Aim of the task
Write the listing out again exactly as it stands, with no images.

Material provided START

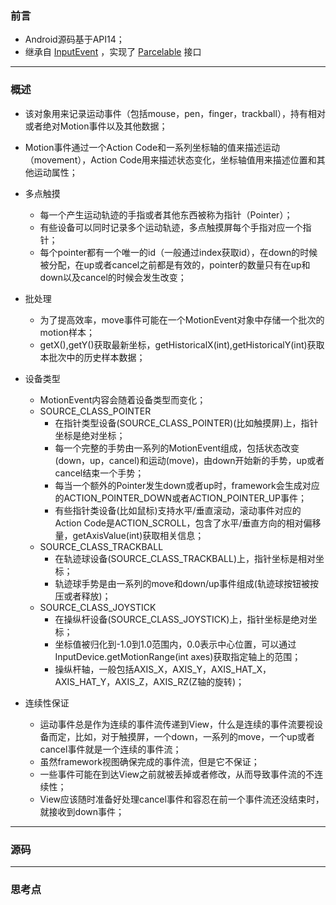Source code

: ### 前言
- Android源码基于API14；
- 继承自 [InputEvent](SDK-InputEvent.md) ，实现了 [Parcelable](SDK_Parcelable.md) 接口
***
### 概述
- 该对象用来记录运动事件（包括mouse，pen，finger，trackball），持有相对或者绝对Motion事件以及其他数据；


- Motion事件通过一个Action Code和一系列坐标轴的值来描述运动（movement），Action Code用来描述状态变化，坐标轴值用来描述位置和其他运动属性；


- 多点触摸       
    - 每一个产生运动轨迹的手指或者其他东西被称为指针（Pointer）；
    - 有些设备可以同时记录多个运动轨迹，多点触摸屏每个手指对应一个指针；
    - 每个pointer都有一个唯一的id（一般通过index获取id），在down的时候被分配，在up或者cancel之前都是有效的，pointer的数量只有在up和down以及cancel的时候会发生改变；


- 批处理
    - 为了提高效率，move事件可能在一个MotionEvent对象中存储一个批次的motion样本；
    - getX(),getY()获取最新坐标，getHistoricalX(int),getHistoricalY(int)获取本批次中的历史样本数据；


- 设备类型
    - MotionEvent内容会随着设备类型而变化；
    - SOURCE_CLASS_POINTER
        - 在指针类型设备(SOURCE_CLASS_POINTER)(比如触摸屏)上，指针坐标是绝对坐标；
        - 每一个完整的手势由一系列的MotionEvent组成，包括状态改变(down，up，cancel)和运动(move)，由down开始新的手势，up或者cancel结束一个手势；
        - 每当一个额外的Pointer发生down或者up时，framework会生成对应的ACTION_POINTER_DOWN或者ACTION_POINTER_UP事件；
        - 有些指针类设备(比如鼠标)支持水平/垂直滚动，滚动事件对应的Action Code是ACTION_SCROLL，包含了水平/垂直方向的相对偏移量，getAxisValue(int)获取相关信息；
    - SOURCE_CLASS_TRACKBALL
        - 在轨迹球设备(SOURCE_CLASS_TRACKBALL)上，指针坐标是相对坐标；
        - 轨迹球手势是由一系列的move和down/up事件组成(轨迹球按钮被按压或者释放)；
    - SOURCE_CLASS_JOYSTICK
        - 在操纵杆设备(SOURCE_CLASS_JOYSTICK)上，指针坐标是绝对坐标；
        - 坐标值被归化到-1.0到1.0范围内，0.0表示中心位置，可以通过InputDevice.getMotionRange(int axes)获取指定轴上的范围；
        - 操纵杆轴，一般包括AXIS_X，AXIS_Y，AXIS_HAT_X，AXIS_HAT_Y，AXIS_Z，AXIS_RZ(Z轴的旋转)；


- 连续性保证
    - 运动事件总是作为连续的事件流传递到View，什么是连续的事件流要视设备而定，比如，对于触摸屏，一个down，一系列的move，一个up或者cancel事件就是一个连续的事件流；
    - 虽然framework视图确保完成的事件流，但是它不保证；
    - 一些事件可能在到达View之前就被丢掉或者修改，从而导致事件流的不连续性；
    - View应该随时准备好处理cancel事件和容忍在前一个事件流还没结束时，就接收到down事件；

***
### 源码
***
### 思考点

Material provided END

Problem solution
Source code

: ### 前言
- Android源码基于API14；
- 继承自 [InputEvent](SDK-InputEvent.md) ，实现了 [Parcelable](SDK_Parcelable.md) 接口
***
### 概述
- 该对象用来记录运动事件（包括mouse，pen，finger，trackball），持有相对或者绝对Motion事件以及其他数据；


- Motion事件通过一个Action Code和一系列坐标轴的值来描述运动（movement），Action Code用来描述状态变化，坐标轴值用来描述位置和其他运动属性；


- 多点触摸       
    - 每一个产生运动轨迹的手指或者其他东西被称为指针（Pointer）；
    - 有些设备可以同时记录多个运动轨迹，多点触摸屏每个手指对应一个指针；
    - 每个pointer都有一个唯一的id（一般通过index获取id），在down的时候被分配，在up或者cancel之前都是有效的，pointer的数量只有在up和down以及cancel的时候会发生改变；


- 批处理
    - 为了提高效率，move事件可能在一个MotionEvent对象中存储一个批次的motion样本；
    - getX(),getY()获取最新坐标，getHistoricalX(int),getHistoricalY(int)获取本批次中的历史样本数据；


- 设备类型
    - MotionEvent内容会随着设备类型而变化；
    - SOURCE_CLASS_POINTER
        - 在指针类型设备(SOURCE_CLASS_POINTER)(比如触摸屏)上，指针坐标是绝对坐标；
        - 每一个完整的手势由一系列的MotionEvent组成，包括状态改变(down，up，cancel)和运动(move)，由down开始新的手势，up或者cancel结束一个手势；
        - 每当一个额外的Pointer发生down或者up时，framework会生成对应的ACTION_POINTER_DOWN或者ACTION_POINTER_UP事件；
        - 有些指针类设备(比如鼠标)支持水平/垂直滚动，滚动事件对应的Action Code是ACTION_SCROLL，包含了水平/垂直方向的相对偏移量，getAxisValue(int)获取相关信息；
    - SOURCE_CLASS_TRACKBALL
        - 在轨迹球设备(SOURCE_CLASS_TRACKBALL)上，指针坐标是相对坐标；
        - 轨迹球手势是由一系列的move和down/up事件组成(轨迹球按钮被按压或者释放)；
    - SOURCE_CLASS_JOYSTICK
        - 在操纵杆设备(SOURCE_CLASS_JOYSTICK)上，指针坐标是绝对坐标；
        - 坐标值被归化到-1.0到1.0范围内，0.0表示中心位置，可以通过InputDevice.getMotionRange(int axes)获取指定轴上的范围；
        - 操纵杆轴，一般包括AXIS_X，AXIS_Y，AXIS_HAT_X，AXIS_HAT_Y，AXIS_Z，AXIS_RZ(Z轴的旋转)；


- 连续性保证
    - 运动事件总是作为连续的事件流传递到View，什么是连续的事件流要视设备而定，比如，对于触摸屏，一个down，一系列的move，一个up或者cancel事件就是一个连续的事件流；
    - 虽然framework视图确保完成的事件流，但是它不保证；
    - 一些事件可能在到达View之前就被丢掉或者修改，从而导致事件流的不连续性；
    - View应该随时准备好处理cancel事件和容忍在前一个事件流还没结束时，就接收到down事件；

***
### 源码
***
### 思考点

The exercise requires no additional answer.